Asking questions or getting answers?

[April 2012] A couple of months ago I wrote about my experiences interviewing people. Since then, I’ve had some more thoughts on the subject that I thought I would share.

I recently read an interview where an ardent fan asked questions of a well-known director. The interviewer had several hypotheses about the director’s work that he wanted the interviewee to confirm. His questions were long and involved as he laid out his theories in intricate detail. The director’s responses were mostly only a sentence or two. Often just a couple of words, generally refuting the hypotheses or claiming that he didn’t remember what he was thinking when he set up a particular shot. As a result, the interview ended up being 85% about the interviewer and 15% about the director. In another article, it seemed like this same interviewer was trying to prod a different subject into criticizing a third party, making him party to the interview’s admitted disdain for the other person. The subject didn’t take the bait, but that didn’t stop the interviewer from trying again.

I don’t know about you, but when I read an interview, I’m more interested in hearing what the subject has to say than I am in parsing convoluted questions. It made me think about my approach to interviews. There are times when I want to elicit certain kinds of information from the subject, but I don’t want to try to coerce the subject into saying something.

While I was writing up the interviews I conducted for the manuscript I submitted recently, I found myself editing down my questions until they were no more than a sentence when possible. The actual questions were longer because I wanted the interview subject to understand where I was coming from. However, having garnered a response, that setup was no longer important. The questions functioned as signposts in the text to indicate a change in topic.

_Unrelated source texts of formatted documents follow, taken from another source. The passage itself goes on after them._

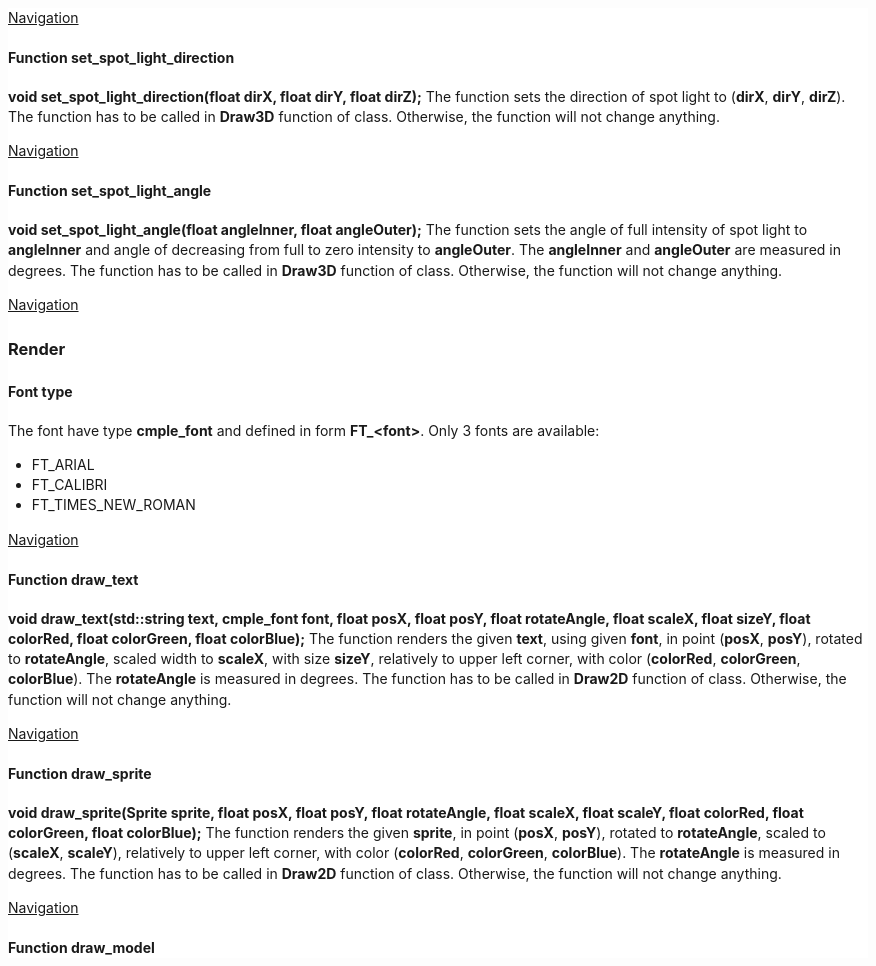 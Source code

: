 [Navigation](#Navigation)

#### <a name="Function_set_spot_light_direction"></a> Function set_spot_light_direction

**void set_spot_light_direction(float dirX, float dirY, float dirZ);** The function sets the direction of spot light to (**dirX**, **dirY**, **dirZ**). The function has to be called in **Draw3D** function of class. Otherwise, the function will not change anything.

[Navigation](#Navigation)

#### <a name="Function_set_spot_light_angle"></a> Function set_spot_light_angle

**void set_spot_light_angle(float angleInner, float angleOuter);** The function sets the angle of full intensity of spot light to **angleInner** and angle of decreasing from full to zero intensity to **angleOuter**. The **angleInner** and **angleOuter** are measured in degrees. The function has to be called in **Draw3D** function of class. Otherwise, the function will not change anything.

[Navigation](#Navigation)

### <a name="Render"></a> Render

#### <a name="Font_type"></a> Font type

The font have type **cmple_font** and defined in form **FT_\<font\>**. Only 3 fonts are available:
* FT_ARIAL
* FT_CALIBRI
* FT_TIMES_NEW_ROMAN

[Navigation](#Navigation)

#### <a name="Function_draw_text"></a> Function draw_text

**void draw_text(std::string text, cmple_font font, float posX, float posY, float rotateAngle, float scaleX, float sizeY, float colorRed, float colorGreen, float colorBlue);** The function renders the given **text**, using given **font**, in point (**posX**, **posY**), rotated to **rotateAngle**, scaled width to **scaleX**, with size **sizeY**, relatively to upper left corner, with color (**colorRed**, **colorGreen**, **colorBlue**). The **rotateAngle** is measured in degrees. The function has to be called in **Draw2D** function of class. Otherwise, the function will not change anything.

[Navigation](#Navigation)

#### <a name="Function_draw_sprite"></a> Function draw_sprite

**void draw_sprite(Sprite sprite, float posX, float posY, float rotateAngle, float scaleX, float scaleY, float colorRed, float colorGreen, float colorBlue);** The function renders the given **sprite**, in point (**posX**, **posY**), rotated to **rotateAngle**, scaled to (**scaleX**, **scaleY**), relatively to upper left corner, with color (**colorRed**, **colorGreen**, **colorBlue**). The **rotateAngle** is measured in degrees. The function has to be called in **Draw2D** function of class. Otherwise, the function will not change anything.

[Navigation](#Navigation)

#### <a name="Function_draw_model"></a> Function draw_model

The extreme example of this is the Locus magazine style of interviewing, in which no questions are presented at all. The interview is published as a first person monologue. It completely abstracts the interviewer from the process. I’m not sure how they go about doing this because it means that the interview subject has to answer in fully formed sentences that, in a way, contain or summarize the question. One issue I encountered in conducting my interviews is that the subject would often answer in sentence fragments, switching gears, backing up, changing thoughts in mid-stream. The answers by themselves would often have been unintelligible.

I think I found a middle ground between these two approaches. The interviewer is present, but only as a guide, stating the question in the barest possible manner, without a lot of folderol. I wanted to get out of the way and let the interview subject take center stage. If someone wants to know what I think about something, then they can interview me.